The last big delay was building the fireplaces, which I have now done. We’re n the middle of a crazy heat wave right now, but I’ve still managed some early/late sessions to get those completed. Here is the living room fireplace. This is a rumford fireplace built using a kit from http://rumford.com. Probably more expensive than doing the entire thing from scratch, but once I got started it was fairly easy to put together.
I’ll post a comment with a photo of one of the 24" Kiva Rumford fireplaces. The fireplaces are rough right now, but they can be finished any number of ways- with stucco (typical Southwest), tile, even wood facing. I’ll probably do stucco and maybe a little bit of tile.
All that’s left is to build up the wall around the smoke chamber and flue. I need eight more courses on this section of wall. I was hoping to finish this weekend, but it’s just too hot to work outside until 7 pm right now. A few more early/late sessions will see it done.
Once the block walls are up, I need to build the frame walls and set a channel to pour a concrete bond beam 6" thick on top of the block wall. I’d like to have that done by the end of the month.
Here is the master bedroom Kiva. I’ve showed this one at a slightly earlier stage of construction to give a sense of what’s involved.
First, you build the bed (the bottom) and the rest of the firebox (the inside white bricks). That all gets put together with heat resistant mortar.
Next, you build up the wall around the firebox. In a wood frame house, you would need a secondary block wall behind the firebox a few inches thick. In an earthen house, you just build the block wall behind the firebox. You can see in the living room fireplace in particular that the block wall ties into the wall around the firebox.

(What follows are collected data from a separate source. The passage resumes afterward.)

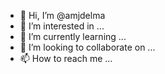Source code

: - 👋 Hi, I’m @amjdelma
- 👀 I’m interested in ...
- 🌱 I’m currently learning ...
- 💞️ I’m looking to collaborate on ...
- 📫 How to reach me ...

<!---
amjdelma/amjdelma is a ✨ special ✨ repository because its `README.md` (this file) appears on your GitHub profile.
You can click the Preview link to take a look at your changes.
--->
<!---
amjdelma/amjdelma is a ✨ special ✨ repository because its `README.md` (this file) appears on your GitHub profile.
You can click the Preview link to take a look at your changes.
--->
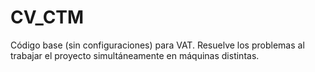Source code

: CV_CTM
======

Código base (sin configuraciones) para VAT. Resuelve los problemas  al trabajar el proyecto simultáneamente en máquinas distintas.
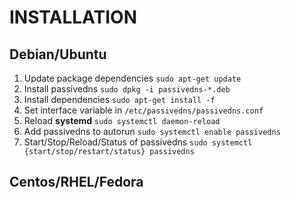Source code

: # INSTALLATION
## Debian/Ubuntu
1. Update package dependencies `sudo apt-get update`
1. Install passivedns `sudo dpkg -i passivedns-*.deb`
1. Install dependencies `sudo apt-get install -f`
1. Set interface variable in `/etc/passivedns/passivedns.conf`
1. Reload **systemd** `sudo systemctl daemon-reload`
1. Add passivedns to autorun `sudo systemctl enable passivedns`
1. Start/Stop/Reload/Status of passivedns `sudo systemctl {start/stop/restart/status} passivedns`

## Centos/RHEL/Fedora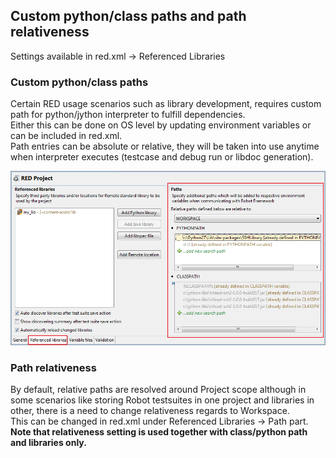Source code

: ## Custom python/class paths and path relativeness

Settings available in red.xml -> Referenced Libraries

### Custom python/class paths

Certain RED usage scenarios such as library development, requires custom path
for python/jython interpreter to fulfill dependencies.  
Either this can be done on OS level by updating environment variables or can
be included in red.xml.  
Path entries can be absolute or relative, they will be taken into use anytime
when interpreter executes (testcase and debug run or libdoc generation).  
  
  
![](custom_paths_relatve/custom_path.png)  
  

### Path relativeness

By default, relative paths are resolved around Project scope although in some
scenarios like storing Robot testsuites in one project and libraries in other,
there is a need to change relativeness regards to Workspace.  
This can be changed in red.xml under Referenced Libraries -> Path part.  
**Note that relativeness setting is used together with class/python path and libraries only.**

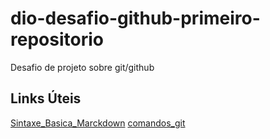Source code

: # dio-desafio-github-primeiro-repositorio
Desafio de projeto sobre git/github

## Links Úteis
[Sintaxe_Basica_Marckdown](https://www.markdownguide.org/basic-syntax/)
[comandos_git](https://comandosgit.github.io/)
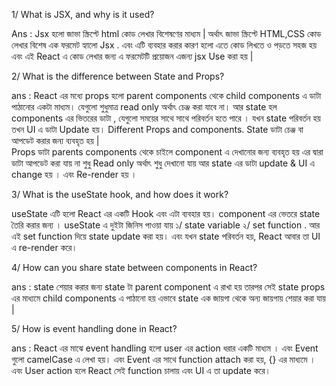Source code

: 1/ What is JSX, and why is it used?

Ans : Jsx হলো জাভা স্ক্রিপ্টে html কোড লেখার বিশেষণের মাধ্যম |  অর্থাৎ জাভা স্ক্রিপ্টে HTML,CSS কোড লেখার বিশেষ এক ফরমেট হ্যালো Jsx . এবং এটি ব্যবহার করার কারণ হলো এতে কোড লিখতে ও পড়তে সহজ হয় এবং এই React এ কোড লেখার জন্য এ ফরমেটটি প্রয়োজন এজন্য jsx Use করা হয় |  



2/ What is the difference between State and Props?

ans : React এর মধ্যে props হলো parent components থেকে child components এ ডাটা পাঠানোর একটা মাধ্যম।  যেগুলো শুধুমাত্র read only অর্থাৎ চেঞ্জ করা যাবে না। আর state হল components এর ভিতরের ডাটা , যেগুলো সময়ের সাথে সাথে পরিবর্তন হতে পারে । যখন state পরিবর্তন হয় তখন UI  এ ডাটা Update হয়।
Different Props and components.
State ডাটা চেঞ্জ বা আপডেট করার জন্য ব্যবহৃত হয় |  
Props ডাটা parents components থেকে চাইলে component এ দেখানোর জন্য ব্যবহৃত হয় এর দ্বারা ডাটা আপডেট করা যায় না শুধু Read only অর্থাৎ শুধু দেখানো যায় আর state এর ডাটা update & UI এ change হয় । এবং Re-render হয় ।



3/ What is the useState hook, and how does it work?

useState এটি হলো React এর একটি Hook এবং এটা ব্যবহার হয়। component এর ভেতরে state তৈরি করার জন্য । useState এ দুইটা  জিনিস পাওয়া যায় ১/ state variable ২/ set function . আর এই set function দিয়ে state update করা হয়। এবং যখন state পরিবর্তন হয়, React আবার তা UI এ re-render করে।


4/ How can you share state between components in React?

 ans : state শেয়ার করার জন্য state টা parent component এ রাখা হয়  তারপর সেই state  props এর মাধ্যমে child components এ পাঠানো হয় এভাবে state এক জায়গা থেকে অন্য জায়গায় শেয়ার করা যায় | 





5/ How is event handling done in React?

 ans : React এর মাঝে event handling হলো user এর action ধরার একটি মাধ্যম । এবং Event গুলো camelCase এ লেখা হয়। এবং Event এর সাথে function attach করা হয়, {} এর মাধ্যমে । এবং User action হলে React সেই function চালায় এবং UI এ তা  update করে।
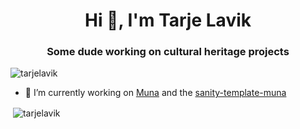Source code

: <h1 align="center">Hi 👋, I'm Tarje Lavik</h1>
<h3 align="center">Some dude working on cultural heritage projects</h3>

<p align="left"> <img src="https://komarev.com/ghpvc/?username=tarjelavik" alt="tarjelavik" /> </p>

- 🔭 I’m currently working on [Muna](https://muna.xyz/) and the [sanity-template-muna](https://github.com/seidhr/sanity-template-muna)

<p>&nbsp;<img align="center" src="https://github-readme-stats.vercel.app/api?username=tarjelavik&show_icons=true" alt="tarjelavik" /></p>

At the top of the firebox, you place the throat, which is a specifically engineered piece (at top in this photo) that controls the flow of smoke from the fire.
The damper goes on top of that, and the smoke chamber and flue continue above, as you see in the living room photo.
The rebar going up is required in earthquake zones in case the chimney cracks. I’m not sure we need it but it can’t hurt.
The arch was a pain, but I used a template cut from 2" rigid foam insulation, and that helped a lot.